Only lines below containing the string "Keep" should be counted; please give that count by itself.

· · · ·

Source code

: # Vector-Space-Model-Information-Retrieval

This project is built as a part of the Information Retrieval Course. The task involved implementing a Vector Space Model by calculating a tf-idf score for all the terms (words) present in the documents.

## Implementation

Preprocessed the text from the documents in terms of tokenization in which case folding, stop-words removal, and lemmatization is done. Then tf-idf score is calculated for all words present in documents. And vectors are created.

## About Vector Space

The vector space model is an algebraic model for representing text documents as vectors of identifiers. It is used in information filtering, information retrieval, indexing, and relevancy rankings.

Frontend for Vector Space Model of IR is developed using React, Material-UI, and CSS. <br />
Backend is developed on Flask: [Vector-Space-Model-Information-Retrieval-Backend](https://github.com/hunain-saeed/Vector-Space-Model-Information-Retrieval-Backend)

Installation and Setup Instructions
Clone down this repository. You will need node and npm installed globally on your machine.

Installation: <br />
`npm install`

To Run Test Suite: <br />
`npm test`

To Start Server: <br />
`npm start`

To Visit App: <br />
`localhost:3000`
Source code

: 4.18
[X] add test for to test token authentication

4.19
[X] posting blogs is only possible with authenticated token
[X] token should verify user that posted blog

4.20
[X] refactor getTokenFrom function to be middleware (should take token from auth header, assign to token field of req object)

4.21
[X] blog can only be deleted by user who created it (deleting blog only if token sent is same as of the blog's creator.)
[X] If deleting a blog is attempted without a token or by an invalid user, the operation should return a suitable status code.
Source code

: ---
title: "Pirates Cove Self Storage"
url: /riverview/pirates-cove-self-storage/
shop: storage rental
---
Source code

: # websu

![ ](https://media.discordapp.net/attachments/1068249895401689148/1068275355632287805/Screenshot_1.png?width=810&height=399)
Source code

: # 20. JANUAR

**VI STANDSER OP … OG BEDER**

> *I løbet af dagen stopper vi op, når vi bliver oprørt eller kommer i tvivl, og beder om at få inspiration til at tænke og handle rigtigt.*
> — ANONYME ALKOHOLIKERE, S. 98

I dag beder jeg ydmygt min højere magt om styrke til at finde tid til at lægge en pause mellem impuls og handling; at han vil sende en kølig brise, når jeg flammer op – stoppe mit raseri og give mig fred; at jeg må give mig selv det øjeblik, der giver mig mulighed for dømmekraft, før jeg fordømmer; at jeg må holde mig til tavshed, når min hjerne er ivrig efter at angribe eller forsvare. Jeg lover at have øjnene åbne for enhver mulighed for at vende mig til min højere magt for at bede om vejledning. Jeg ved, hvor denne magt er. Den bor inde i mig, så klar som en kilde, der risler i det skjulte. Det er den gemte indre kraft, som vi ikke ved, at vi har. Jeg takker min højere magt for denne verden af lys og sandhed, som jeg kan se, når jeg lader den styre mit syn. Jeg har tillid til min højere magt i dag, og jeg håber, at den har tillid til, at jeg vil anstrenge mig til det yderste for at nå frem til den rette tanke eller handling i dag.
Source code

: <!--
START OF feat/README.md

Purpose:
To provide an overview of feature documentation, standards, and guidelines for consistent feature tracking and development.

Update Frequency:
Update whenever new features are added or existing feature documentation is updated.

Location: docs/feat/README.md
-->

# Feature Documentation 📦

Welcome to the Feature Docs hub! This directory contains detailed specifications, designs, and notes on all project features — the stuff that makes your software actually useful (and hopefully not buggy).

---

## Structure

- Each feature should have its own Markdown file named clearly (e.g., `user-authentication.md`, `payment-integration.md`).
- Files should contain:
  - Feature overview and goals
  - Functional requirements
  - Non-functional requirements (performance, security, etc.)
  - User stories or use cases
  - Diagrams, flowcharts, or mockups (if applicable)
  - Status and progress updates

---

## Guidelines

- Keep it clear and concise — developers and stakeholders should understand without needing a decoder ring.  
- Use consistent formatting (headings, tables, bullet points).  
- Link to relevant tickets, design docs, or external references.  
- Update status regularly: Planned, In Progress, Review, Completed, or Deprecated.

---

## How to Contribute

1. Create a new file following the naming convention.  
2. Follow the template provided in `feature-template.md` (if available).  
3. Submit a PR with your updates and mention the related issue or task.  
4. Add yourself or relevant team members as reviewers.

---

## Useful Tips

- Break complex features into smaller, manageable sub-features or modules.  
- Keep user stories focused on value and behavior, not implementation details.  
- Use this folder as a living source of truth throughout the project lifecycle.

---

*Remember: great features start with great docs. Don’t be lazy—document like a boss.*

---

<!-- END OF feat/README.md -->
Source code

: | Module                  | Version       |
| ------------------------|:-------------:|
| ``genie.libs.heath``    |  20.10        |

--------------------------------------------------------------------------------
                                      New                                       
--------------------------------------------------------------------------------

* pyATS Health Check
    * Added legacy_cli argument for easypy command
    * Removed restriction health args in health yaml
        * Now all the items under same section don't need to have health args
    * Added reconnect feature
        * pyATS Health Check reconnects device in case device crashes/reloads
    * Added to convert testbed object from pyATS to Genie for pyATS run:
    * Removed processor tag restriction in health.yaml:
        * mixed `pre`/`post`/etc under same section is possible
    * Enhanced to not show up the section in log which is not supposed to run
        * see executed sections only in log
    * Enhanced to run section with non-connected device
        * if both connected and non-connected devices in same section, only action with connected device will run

· · · ·

→ SOLUTION: 2